▸ **Task prompt**
Return the listing below in full, exactly.

▸ **Records provided**
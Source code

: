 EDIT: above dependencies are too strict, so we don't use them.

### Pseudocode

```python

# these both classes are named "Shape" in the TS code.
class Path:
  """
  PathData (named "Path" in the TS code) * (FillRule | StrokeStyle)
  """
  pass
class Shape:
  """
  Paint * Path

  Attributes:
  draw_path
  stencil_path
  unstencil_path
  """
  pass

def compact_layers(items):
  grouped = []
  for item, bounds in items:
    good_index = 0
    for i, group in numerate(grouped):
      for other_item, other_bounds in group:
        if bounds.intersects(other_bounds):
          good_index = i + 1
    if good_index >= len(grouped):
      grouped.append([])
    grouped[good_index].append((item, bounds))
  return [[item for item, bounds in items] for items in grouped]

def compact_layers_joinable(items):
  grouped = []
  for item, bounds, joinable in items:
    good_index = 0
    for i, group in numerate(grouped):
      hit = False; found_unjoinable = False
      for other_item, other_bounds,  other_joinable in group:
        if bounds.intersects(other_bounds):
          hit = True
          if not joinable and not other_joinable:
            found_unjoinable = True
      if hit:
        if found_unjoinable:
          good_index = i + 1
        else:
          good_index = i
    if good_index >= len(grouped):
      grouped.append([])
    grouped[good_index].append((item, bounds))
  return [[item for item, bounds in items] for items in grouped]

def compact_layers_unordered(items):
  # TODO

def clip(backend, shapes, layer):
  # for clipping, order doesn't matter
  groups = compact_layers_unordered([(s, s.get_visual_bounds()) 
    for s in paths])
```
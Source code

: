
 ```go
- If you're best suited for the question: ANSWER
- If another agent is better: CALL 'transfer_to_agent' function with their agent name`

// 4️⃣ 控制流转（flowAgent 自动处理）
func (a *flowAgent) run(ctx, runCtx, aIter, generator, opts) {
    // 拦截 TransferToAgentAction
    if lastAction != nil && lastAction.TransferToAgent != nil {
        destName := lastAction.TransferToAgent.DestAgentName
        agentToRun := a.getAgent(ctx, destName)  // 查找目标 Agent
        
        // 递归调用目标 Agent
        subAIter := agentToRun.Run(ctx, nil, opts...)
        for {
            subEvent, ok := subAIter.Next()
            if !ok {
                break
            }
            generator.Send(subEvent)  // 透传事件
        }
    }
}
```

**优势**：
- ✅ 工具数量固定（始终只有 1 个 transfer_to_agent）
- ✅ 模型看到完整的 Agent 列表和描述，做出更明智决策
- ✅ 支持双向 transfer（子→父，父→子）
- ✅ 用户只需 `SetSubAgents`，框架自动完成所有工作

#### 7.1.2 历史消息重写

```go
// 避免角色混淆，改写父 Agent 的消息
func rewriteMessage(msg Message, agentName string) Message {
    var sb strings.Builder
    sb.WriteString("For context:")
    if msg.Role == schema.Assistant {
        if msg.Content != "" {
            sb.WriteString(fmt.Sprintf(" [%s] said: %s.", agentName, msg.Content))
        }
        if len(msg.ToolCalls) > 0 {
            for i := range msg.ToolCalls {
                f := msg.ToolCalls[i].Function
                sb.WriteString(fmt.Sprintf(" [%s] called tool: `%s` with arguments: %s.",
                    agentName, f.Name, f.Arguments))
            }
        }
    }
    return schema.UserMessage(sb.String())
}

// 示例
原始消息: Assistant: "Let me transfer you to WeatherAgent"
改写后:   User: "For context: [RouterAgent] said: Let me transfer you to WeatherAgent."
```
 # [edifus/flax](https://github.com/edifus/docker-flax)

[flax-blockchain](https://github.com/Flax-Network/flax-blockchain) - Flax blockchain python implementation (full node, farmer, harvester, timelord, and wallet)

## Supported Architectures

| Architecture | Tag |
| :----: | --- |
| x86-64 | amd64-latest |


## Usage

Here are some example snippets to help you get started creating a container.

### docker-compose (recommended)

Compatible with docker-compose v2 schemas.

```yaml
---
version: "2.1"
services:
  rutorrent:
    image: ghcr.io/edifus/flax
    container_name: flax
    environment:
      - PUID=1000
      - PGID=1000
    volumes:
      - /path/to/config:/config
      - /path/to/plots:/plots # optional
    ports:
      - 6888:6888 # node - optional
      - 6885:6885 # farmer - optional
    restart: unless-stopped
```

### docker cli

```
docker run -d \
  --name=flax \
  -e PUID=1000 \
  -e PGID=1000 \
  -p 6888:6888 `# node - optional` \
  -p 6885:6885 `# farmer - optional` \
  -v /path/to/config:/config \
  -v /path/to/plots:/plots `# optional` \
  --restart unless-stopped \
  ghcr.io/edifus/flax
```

▸ **Response to this exercise**
Source code

: EDIT: above dependencies are too strict, so we don't use them.

### Pseudocode

```python

# these both classes are named "Shape" in the TS code.
class Path:
  """
  PathData (named "Path" in the TS code) * (FillRule | StrokeStyle)
  """
  pass
class Shape:
  """
  Paint * Path

  Attributes:
  draw_path
  stencil_path
  unstencil_path
  """
  pass

def compact_layers(items):
  grouped = []
  for item, bounds in items:
    good_index = 0
    for i, group in numerate(grouped):
      for other_item, other_bounds in group:
        if bounds.intersects(other_bounds):
          good_index = i + 1
    if good_index >= len(grouped):
      grouped.append([])
    grouped[good_index].append((item, bounds))
  return [[item for item, bounds in items] for items in grouped]

def compact_layers_joinable(items):
  grouped = []
  for item, bounds, joinable in items:
    good_index = 0
    for i, group in numerate(grouped):
      hit = False; found_unjoinable = False
      for other_item, other_bounds,  other_joinable in group:
        if bounds.intersects(other_bounds):
          hit = True
          if not joinable and not other_joinable:
            found_unjoinable = True
      if hit:
        if found_unjoinable:
          good_index = i + 1
        else:
          good_index = i
    if good_index >= len(grouped):
      grouped.append([])
    grouped[good_index].append((item, bounds))
  return [[item for item, bounds in items] for items in grouped]

def compact_layers_unordered(items):
  # TODO

def clip(backend, shapes, layer):
  # for clipping, order doesn't matter
  groups = compact_layers_unordered([(s, s.get_visual_bounds()) 
    for s in paths])
```
Source code

:
 ```go
- If you're best suited for the question: ANSWER
- If another agent is better: CALL 'transfer_to_agent' function with their agent name`

// 4️⃣ 控制流转（flowAgent 自动处理）
func (a *flowAgent) run(ctx, runCtx, aIter, generator, opts) {
    // 拦截 TransferToAgentAction
    if lastAction != nil && lastAction.TransferToAgent != nil {
        destName := lastAction.TransferToAgent.DestAgentName
        agentToRun := a.getAgent(ctx, destName)  // 查找目标 Agent
        
        // 递归调用目标 Agent
        subAIter := agentToRun.Run(ctx, nil, opts...)
        for {
            subEvent, ok := subAIter.Next()
            if !ok {
                break
            }
            generator.Send(subEvent)  // 透传事件
        }
    }
}
```

**优势**：
- ✅ 工具数量固定（始终只有 1 个 transfer_to_agent）
- ✅ 模型看到完整的 Agent 列表和描述，做出更明智决策
- ✅ 支持双向 transfer（子→父，父→子）
- ✅ 用户只需 `SetSubAgents`，框架自动完成所有工作

#### 7.1.2 历史消息重写

```go
// 避免角色混淆，改写父 Agent 的消息
func rewriteMessage(msg Message, agentName string) Message {
    var sb strings.Builder
    sb.WriteString("For context:")
    if msg.Role == schema.Assistant {
        if msg.Content != "" {
            sb.WriteString(fmt.Sprintf(" [%s] said: %s.", agentName, msg.Content))
        }
        if len(msg.ToolCalls) > 0 {
            for i := range msg.ToolCalls {
                f := msg.ToolCalls[i].Function
                sb.WriteString(fmt.Sprintf(" [%s] called tool: `%s` with arguments: %s.",
                    agentName, f.Name, f.Arguments))
            }
        }
    }
    return schema.UserMessage(sb.String())
}

// 示例
原始消息: Assistant: "Let me transfer you to WeatherAgent"
改写后:   User: "For context: [RouterAgent] said: Let me transfer you to WeatherAgent."
```
 # [edifus/flax](https://github.com/edifus/docker-flax)

[flax-blockchain](https://github.com/Flax-Network/flax-blockchain) - Flax blockchain python implementation (full node, farmer, harvester, timelord, and wallet)

## Supported Architectures

| Architecture | Tag |
| :----: | --- |
| x86-64 | amd64-latest |


## Usage

Here are some example snippets to help you get started creating a container.

### docker-compose (recommended)

Compatible with docker-compose v2 schemas.

```yaml
---
version: "2.1"
services:
  rutorrent:
    image: ghcr.io/edifus/flax
    container_name: flax
    environment:
      - PUID=1000
      - PGID=1000
    volumes:
      - /path/to/config:/config
      - /path/to/plots:/plots # optional
    ports:
      - 6888:6888 # node - optional
      - 6885:6885 # farmer - optional
    restart: unless-stopped
```

### docker cli

```
docker run -d \
  --name=flax \
  -e PUID=1000 \
  -e PGID=1000 \
  -p 6888:6888 `# node - optional` \
  -p 6885:6885 `# farmer - optional` \
  -v /path/to/config:/config \
  -v /path/to/plots:/plots `# optional` \
  --restart unless-stopped \
  ghcr.io/edifus/flax
```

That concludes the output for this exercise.